Arizona is like ground zero for the national struggle over ethnic studies and its right to exist and the important knowledge it creates. ... I am honored to speak at the university at this particular moment when ethnic studies is under siege in Arizona more than anywhere else. ... The kind of knowledge (ethnic studies) has produced, and the kind of thinking that comes out of it, are invaluable. People who want to stamp out diversity and multiple forms of expression are trying to stamp out ethnic studies, because valuable knowledge is being produced there. The stakes are high.

"The stakes are high." Elaborate on that.

What is happening in relation to ethnic studies in Arizona can set a national tone. It shows the fear and the political stakes around this knowledge. People who want to invalidate ethnic studies and shut it down are people who are interested in a homogenous society. ... They are closed off, and they don't want to take in the fullness and vitality of our actual world. They want to keep certain hierarchies in place around race, class, gender, sexuality and a bunch of other terms, too, like ability.

The film Wildness—referred to in the title of your talk—is being screened after you speak at the UA.

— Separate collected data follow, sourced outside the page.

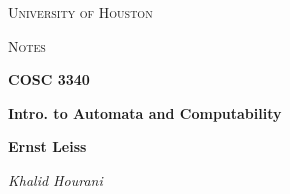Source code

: \documentclass[a4paper]{article}
\theoremstyle{definition}
\begin{document}
\begin{titlepage}
	\centering
	{\scshape\LARGE University of Houston\par}
	\vspace{1cm}
	{\scshape\Large Notes \par}
	\vspace{1.5cm}
	{\huge\bfseries COSC 3340 \par}
	{\huge\bfseries Intro. to Automata and Computability \par}
	\vspace{0.5cm}
	{\large\bfseries Ernst Leiss\par}
	\vspace{1cm}
	{\Large\itshape Khalid Hourani}
	\vspace{0.5cm}
	{\large \par} %
	\vfill
\end{titlepage}

\tableofcontents
\newpage{}




\end{document}
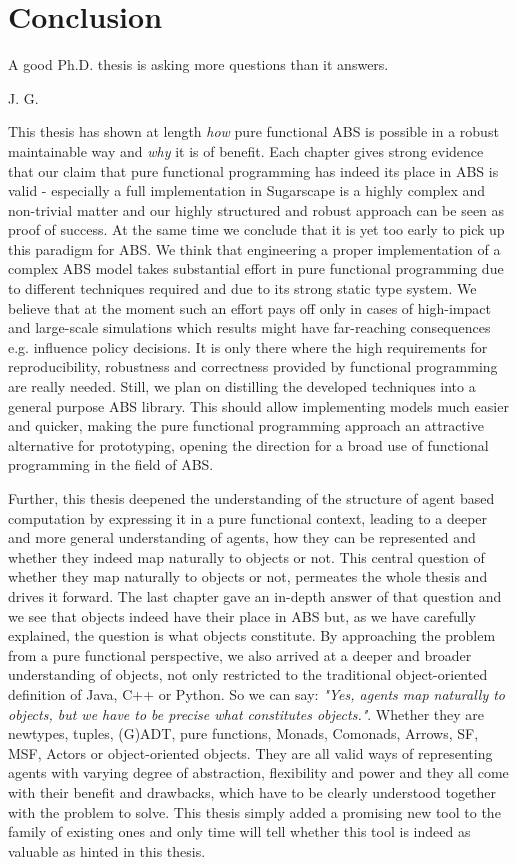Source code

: \chapter{Conclusion}
\epigraph{A good Ph.D. thesis is asking more questions than it answers.}{J. G.}
\label{ch:conclusion}

This thesis has shown at length \textit{how} pure functional ABS is possible in a robust maintainable way and \textit{why} it is of benefit. Each chapter gives strong evidence that our claim that pure functional programming has indeed its place in ABS is valid - especially a full implementation in Sugarscape is a highly complex and non-trivial matter and our highly structured and robust approach can be seen as proof of success. At the same time we conclude that it is yet too early to pick up this paradigm for ABS. We think that engineering a proper implementation of a complex ABS model takes substantial effort in pure functional programming due to different techniques required and due to its strong static type system. We believe that at the moment such an effort pays off only in cases of high-impact and large-scale simulations which results might have far-reaching consequences e.g. influence policy decisions. It is only there where the high requirements for reproducibility, robustness and correctness provided by functional programming are really needed. Still, we plan on distilling the developed techniques into a general purpose ABS library. This should allow implementing models much easier and quicker, making the pure functional programming approach an attractive alternative for prototyping, opening the direction for a broad use of functional programming in the field of ABS.

Further, this thesis deepened the understanding of the structure of agent based computation by expressing it in a pure functional context, leading to a deeper and more general understanding of agents, how they can be represented and whether they indeed map naturally to objects or not. This central question of whether they map naturally to objects or not, permeates the whole thesis and drives it forward. The last chapter gave an in-depth answer of that question and we see that objects indeed have their place in ABS but, as we have carefully explained, the question is what objects constitute. By approaching the problem from a pure functional perspective, we also arrived at a deeper and broader understanding of objects, not only restricted to the traditional object-oriented definition of Java, C++ or Python. So we can say: \textit{"Yes, agents map naturally to objects, but we have to be precise what constitutes objects."}. Whether they are newtypes, tuples, (G)ADT, pure functions, Monads, Comonads, Arrows, SF, MSF, Actors or object-oriented objects. They are all valid ways of representing agents with varying degree of abstraction, flexibility and power and they all come with their benefit and drawbacks, which have to be clearly understood together with the problem to solve. This thesis simply added a promising new tool to the family of existing ones and only time will tell whether this tool is indeed as valuable as hinted in this thesis.


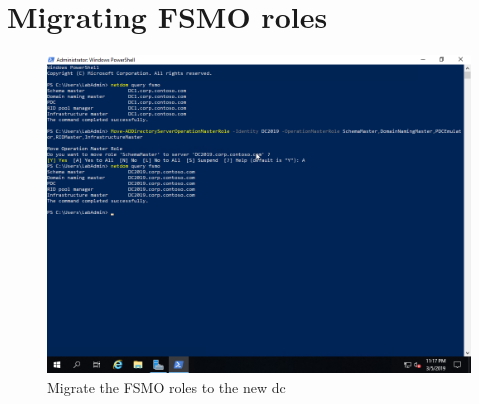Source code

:\section{Migrating FSMO roles}
\begin{figure}[!htb]
		\captionsetup{width=0.8\linewidth}
		\includegraphics[width=0.9\linewidth]{img/Methodologie/Migration23.png} 
		\centering	
		\caption[FSMO migration]{Migrate the FSMO roles to the new \acrshort{dc}}
		\label{fig:FSMO}
\end{figure}
\clearpage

The film is by a young transgender filmmaker, Wu Tsang. ... It's a documentary that looks at an establishment called the Silver Platter, a bar in the MacArthur Park area of Los Angeles, a section that is currently starting to be gentrified, but has seen better days. The bar is largely populated by people of Latino or Latin-American heritage, many of whom are transgender women. The women who patronize the Silver Platter also perform there. ... Tsang is mixed-race—Chinese and white mix, basically—who is a transgender man, whereas the regulars there were born as men and are now women. The documentary is a story of how this group of younger people, who are kind of punks or artists, but also queer, of many different genders, came in on the slowest night of the week, Tuesday, and started a performance/club night called "Wildness." The desire is for the communities to mix across generational, ethnic and a few other different divides. ... I want to think about all of the folks who converge in this bar under a politically inclusive idea of brownness.